Dataset items:
* * *

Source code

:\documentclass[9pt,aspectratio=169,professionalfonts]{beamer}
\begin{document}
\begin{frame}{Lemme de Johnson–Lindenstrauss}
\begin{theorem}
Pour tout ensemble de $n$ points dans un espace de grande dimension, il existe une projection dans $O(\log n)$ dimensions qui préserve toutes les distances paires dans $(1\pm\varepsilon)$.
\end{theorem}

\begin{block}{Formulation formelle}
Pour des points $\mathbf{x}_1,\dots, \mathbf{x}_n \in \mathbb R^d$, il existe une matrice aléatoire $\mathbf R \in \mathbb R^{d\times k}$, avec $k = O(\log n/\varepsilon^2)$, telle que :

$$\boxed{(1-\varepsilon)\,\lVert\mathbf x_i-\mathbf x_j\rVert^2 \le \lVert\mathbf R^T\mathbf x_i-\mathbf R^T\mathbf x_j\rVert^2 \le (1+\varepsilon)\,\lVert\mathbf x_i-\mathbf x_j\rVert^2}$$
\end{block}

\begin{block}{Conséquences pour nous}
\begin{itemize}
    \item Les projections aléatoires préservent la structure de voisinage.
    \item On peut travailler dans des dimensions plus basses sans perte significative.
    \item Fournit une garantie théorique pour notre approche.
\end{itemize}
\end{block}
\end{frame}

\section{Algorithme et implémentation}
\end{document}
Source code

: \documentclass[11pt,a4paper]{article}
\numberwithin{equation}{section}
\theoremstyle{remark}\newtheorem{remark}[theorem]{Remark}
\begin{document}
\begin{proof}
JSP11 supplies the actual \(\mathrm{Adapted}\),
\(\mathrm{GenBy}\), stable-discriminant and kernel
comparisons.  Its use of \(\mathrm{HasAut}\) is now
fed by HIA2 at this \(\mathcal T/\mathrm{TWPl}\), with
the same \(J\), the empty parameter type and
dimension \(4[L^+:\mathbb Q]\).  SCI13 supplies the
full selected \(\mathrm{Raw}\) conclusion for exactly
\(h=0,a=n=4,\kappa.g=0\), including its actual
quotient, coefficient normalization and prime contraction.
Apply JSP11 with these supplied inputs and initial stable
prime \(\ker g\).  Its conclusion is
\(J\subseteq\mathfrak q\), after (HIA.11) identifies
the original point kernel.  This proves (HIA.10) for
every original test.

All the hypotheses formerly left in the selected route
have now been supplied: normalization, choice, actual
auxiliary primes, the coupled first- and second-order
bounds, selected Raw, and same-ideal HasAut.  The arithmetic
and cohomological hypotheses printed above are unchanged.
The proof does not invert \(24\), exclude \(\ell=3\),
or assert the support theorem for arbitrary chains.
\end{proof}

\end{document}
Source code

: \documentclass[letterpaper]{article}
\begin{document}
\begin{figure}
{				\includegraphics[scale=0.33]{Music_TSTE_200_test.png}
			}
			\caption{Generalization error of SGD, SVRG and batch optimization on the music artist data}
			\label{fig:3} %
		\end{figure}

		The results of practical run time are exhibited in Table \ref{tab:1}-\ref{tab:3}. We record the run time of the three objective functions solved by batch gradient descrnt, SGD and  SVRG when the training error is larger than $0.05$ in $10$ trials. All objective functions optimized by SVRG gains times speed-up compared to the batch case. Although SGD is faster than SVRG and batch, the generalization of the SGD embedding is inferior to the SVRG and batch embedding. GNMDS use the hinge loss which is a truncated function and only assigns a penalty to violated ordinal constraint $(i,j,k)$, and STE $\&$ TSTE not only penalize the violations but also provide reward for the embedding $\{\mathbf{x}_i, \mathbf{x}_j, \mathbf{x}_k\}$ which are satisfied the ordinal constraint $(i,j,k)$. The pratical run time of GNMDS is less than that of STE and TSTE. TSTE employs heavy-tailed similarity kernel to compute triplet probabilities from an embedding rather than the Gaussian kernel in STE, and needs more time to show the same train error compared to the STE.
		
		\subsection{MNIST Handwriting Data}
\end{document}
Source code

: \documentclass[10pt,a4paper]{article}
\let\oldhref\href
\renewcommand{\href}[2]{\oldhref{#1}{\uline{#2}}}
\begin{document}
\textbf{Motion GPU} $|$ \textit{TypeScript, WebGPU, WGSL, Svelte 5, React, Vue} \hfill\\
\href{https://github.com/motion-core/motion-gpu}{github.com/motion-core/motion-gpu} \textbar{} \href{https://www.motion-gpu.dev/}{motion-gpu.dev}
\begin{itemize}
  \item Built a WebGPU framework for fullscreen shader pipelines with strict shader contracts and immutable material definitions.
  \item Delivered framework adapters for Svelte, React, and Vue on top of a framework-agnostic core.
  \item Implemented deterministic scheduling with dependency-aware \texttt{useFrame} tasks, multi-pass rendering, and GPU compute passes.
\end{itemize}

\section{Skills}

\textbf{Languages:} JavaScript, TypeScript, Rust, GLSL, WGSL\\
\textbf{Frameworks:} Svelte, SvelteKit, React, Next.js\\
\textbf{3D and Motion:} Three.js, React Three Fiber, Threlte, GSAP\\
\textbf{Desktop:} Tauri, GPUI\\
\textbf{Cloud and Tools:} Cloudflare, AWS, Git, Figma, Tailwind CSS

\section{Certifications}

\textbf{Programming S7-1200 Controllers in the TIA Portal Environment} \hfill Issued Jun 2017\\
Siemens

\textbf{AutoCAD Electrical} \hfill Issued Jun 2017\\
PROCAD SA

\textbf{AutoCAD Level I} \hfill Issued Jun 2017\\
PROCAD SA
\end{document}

* * *

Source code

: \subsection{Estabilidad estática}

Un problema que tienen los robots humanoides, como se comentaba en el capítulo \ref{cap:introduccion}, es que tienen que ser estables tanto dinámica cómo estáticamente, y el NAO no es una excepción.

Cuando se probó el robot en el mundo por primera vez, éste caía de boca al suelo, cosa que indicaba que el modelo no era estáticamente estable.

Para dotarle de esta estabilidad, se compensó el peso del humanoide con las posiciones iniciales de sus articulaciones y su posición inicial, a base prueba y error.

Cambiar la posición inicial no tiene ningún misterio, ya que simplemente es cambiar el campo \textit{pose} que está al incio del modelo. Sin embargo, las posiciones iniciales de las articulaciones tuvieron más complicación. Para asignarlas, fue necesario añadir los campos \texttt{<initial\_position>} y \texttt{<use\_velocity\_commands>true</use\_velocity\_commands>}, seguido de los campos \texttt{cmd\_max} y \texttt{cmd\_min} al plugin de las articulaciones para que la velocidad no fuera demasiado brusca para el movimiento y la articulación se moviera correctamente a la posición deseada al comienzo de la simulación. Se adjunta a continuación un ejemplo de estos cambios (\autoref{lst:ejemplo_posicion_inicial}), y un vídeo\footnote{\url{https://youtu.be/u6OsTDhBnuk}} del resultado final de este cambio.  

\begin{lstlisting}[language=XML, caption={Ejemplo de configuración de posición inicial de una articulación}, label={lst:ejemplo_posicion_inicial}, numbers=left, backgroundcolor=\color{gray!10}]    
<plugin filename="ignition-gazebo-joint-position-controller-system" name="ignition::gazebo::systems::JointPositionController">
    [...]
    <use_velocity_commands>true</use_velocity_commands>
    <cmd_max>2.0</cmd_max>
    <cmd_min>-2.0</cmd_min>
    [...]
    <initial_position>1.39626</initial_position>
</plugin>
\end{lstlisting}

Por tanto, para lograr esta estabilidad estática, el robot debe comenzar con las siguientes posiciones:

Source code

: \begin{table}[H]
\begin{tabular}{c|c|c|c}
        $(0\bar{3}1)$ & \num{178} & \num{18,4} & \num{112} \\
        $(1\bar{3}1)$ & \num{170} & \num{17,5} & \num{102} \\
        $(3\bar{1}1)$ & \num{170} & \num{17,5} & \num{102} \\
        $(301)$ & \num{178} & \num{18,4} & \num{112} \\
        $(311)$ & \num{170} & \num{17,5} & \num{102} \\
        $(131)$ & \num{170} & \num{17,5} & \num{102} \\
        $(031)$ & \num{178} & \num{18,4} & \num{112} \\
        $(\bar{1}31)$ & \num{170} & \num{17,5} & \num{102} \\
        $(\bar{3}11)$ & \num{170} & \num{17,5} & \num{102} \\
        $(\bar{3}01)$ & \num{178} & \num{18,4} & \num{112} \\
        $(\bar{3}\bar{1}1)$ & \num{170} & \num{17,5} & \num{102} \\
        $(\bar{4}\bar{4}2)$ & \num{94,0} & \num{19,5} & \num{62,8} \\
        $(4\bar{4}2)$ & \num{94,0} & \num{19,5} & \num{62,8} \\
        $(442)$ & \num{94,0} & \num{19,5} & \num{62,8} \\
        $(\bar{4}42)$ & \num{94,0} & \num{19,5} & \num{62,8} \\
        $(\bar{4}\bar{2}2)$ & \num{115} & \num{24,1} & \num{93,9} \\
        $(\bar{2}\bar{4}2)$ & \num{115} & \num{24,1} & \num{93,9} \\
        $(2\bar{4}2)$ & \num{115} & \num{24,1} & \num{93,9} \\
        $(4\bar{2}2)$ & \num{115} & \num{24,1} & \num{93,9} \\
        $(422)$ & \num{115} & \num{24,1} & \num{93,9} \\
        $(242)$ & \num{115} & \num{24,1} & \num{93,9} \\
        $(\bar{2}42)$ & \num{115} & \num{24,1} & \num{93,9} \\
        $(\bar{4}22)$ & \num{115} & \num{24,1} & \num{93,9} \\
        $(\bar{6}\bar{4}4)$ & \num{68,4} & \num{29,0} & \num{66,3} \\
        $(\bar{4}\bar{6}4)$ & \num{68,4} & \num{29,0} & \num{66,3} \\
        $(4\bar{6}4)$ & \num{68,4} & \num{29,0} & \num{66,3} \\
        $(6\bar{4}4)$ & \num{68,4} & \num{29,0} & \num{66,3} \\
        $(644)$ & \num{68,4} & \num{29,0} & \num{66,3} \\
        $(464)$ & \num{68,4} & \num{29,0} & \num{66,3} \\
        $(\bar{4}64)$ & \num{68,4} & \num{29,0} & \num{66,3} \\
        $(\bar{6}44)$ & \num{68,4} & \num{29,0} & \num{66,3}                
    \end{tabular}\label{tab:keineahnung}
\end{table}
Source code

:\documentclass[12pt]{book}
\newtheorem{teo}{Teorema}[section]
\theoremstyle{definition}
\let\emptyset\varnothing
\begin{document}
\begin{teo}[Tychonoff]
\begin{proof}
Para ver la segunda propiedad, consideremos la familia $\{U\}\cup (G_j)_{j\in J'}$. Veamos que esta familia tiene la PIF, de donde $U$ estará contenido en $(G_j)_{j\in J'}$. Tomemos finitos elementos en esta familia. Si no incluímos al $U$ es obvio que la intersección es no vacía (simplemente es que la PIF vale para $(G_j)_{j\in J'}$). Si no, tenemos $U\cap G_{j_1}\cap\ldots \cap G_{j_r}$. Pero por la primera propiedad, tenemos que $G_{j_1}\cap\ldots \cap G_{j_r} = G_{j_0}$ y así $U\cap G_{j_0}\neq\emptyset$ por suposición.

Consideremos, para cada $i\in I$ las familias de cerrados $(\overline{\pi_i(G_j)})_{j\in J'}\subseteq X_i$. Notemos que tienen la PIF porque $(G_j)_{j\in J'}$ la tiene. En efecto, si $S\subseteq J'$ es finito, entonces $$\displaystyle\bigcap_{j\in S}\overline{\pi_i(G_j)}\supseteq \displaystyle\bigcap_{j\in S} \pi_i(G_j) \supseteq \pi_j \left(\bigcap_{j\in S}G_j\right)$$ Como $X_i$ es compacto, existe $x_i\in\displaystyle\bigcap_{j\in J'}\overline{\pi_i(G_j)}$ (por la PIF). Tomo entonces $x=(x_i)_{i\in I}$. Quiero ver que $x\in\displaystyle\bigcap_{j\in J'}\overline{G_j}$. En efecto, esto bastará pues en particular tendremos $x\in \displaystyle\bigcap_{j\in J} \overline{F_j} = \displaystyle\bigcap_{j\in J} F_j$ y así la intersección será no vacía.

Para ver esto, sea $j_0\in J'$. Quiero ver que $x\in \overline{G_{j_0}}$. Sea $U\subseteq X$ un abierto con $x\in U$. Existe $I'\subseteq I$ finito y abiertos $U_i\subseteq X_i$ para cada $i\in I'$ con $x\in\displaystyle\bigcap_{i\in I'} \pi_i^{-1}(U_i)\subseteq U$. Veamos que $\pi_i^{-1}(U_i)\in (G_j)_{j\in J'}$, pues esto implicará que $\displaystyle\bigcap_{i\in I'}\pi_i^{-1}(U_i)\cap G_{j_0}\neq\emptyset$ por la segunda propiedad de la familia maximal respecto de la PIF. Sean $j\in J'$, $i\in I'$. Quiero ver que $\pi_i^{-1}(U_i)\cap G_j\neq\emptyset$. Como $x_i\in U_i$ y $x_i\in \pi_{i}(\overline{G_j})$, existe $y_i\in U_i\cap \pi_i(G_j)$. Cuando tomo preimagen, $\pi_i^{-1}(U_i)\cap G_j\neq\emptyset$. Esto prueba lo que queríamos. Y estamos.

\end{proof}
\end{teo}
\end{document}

* * *

EXERCISE DETAILS: In the entries above, find each line that includes the string "supplies" and copy it.

SOLVED PROBLEM:
JSP11 supplies the actual \(\mathrm{Adapted}\),
dimension \(4[L^+:\mathbb Q]\).  SCI13 supplies the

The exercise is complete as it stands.